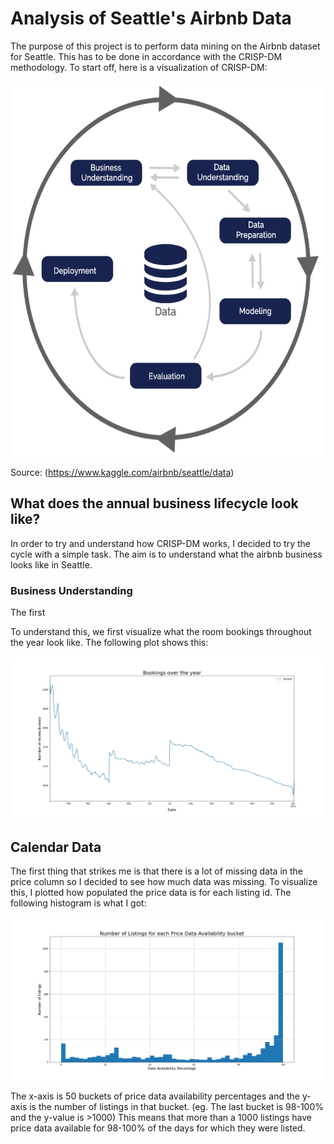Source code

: # Analysis of Seattle's Airbnb Data
The purpose of this project is to perform data mining on the Airbnb dataset for Seattle. This
has to be done in accordance with the CRISP-DM methodology. To start off, here is a visualization of 
CRISP-DM:

<p align="center">
  <img src="/viz/CRISP-DM.png" width="600" height="600">
</p>

Source: (https://www.kaggle.com/airbnb/seattle/data)



## What does the annual business lifecycle look like?
In order to try and understand how CRISP-DM works, I decided to try the cycle with a simple task. The aim
is to understand what the airbnb business looks like in Seattle.

### Business Understanding
The first

To understand this, we first visualize what the room bookings throughout the year look like.
The following plot shows this:

![Airbnb](./viz/BookingsOverYear.png)




## Calendar Data
The first thing that strikes me is that there is a lot of missing data in the price column so I decided
to see how much data was missing. To visualize this, I plotted how populated the price data is for each
listing id. The following histogram is what I got:

![Airbnb](./viz/PriceDataAvailabilityHistogram.png)

The x-axis is 50 buckets of price data availability percentages and the y-axis is the number
of listings in that bucket. (eg. The last bucket is 98-100% and the y-value is >1000) This means
that more than a 1000 listings have price data available for 98-100% of the days for which they were listed.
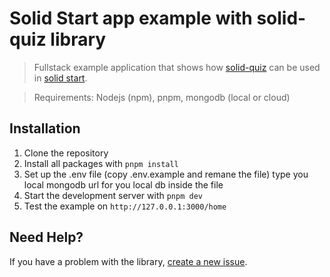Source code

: # Solid Start app example with solid-quiz library

> Fullstack example application that shows how [solid-quiz](https://github.com/doldsimo/solid-quiz) can be used in [solid start](https://start.solidjs.com/getting-started/what-is-solidstart).

> Requirements: Nodejs (npm), pnpm, mongodb (local or cloud)

## Installation

1. Clone the repository
2. Install all packages with `pnpm install`
3. Set up the .env file (copy .env.example and remane the file) type you local mongodb url for you local db inside the file
4. Start the development server with `pnpm dev`
5. Test the example on `http://127.0.0.1:3000/home`

## Need Help?

If you have a problem with the library, [create a new issue](https://github.com/doldsimo/solid-start-quiz-app/issues/new).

* [Work to complete]: Keep only those lines of the records that hold "first", and return them.

* [Solution for this problem]:
The first
To understand this, we first visualize what the room bookings throughout the year look like.
The first thing that strikes me is that there is a lot of missing data in the price column so I decided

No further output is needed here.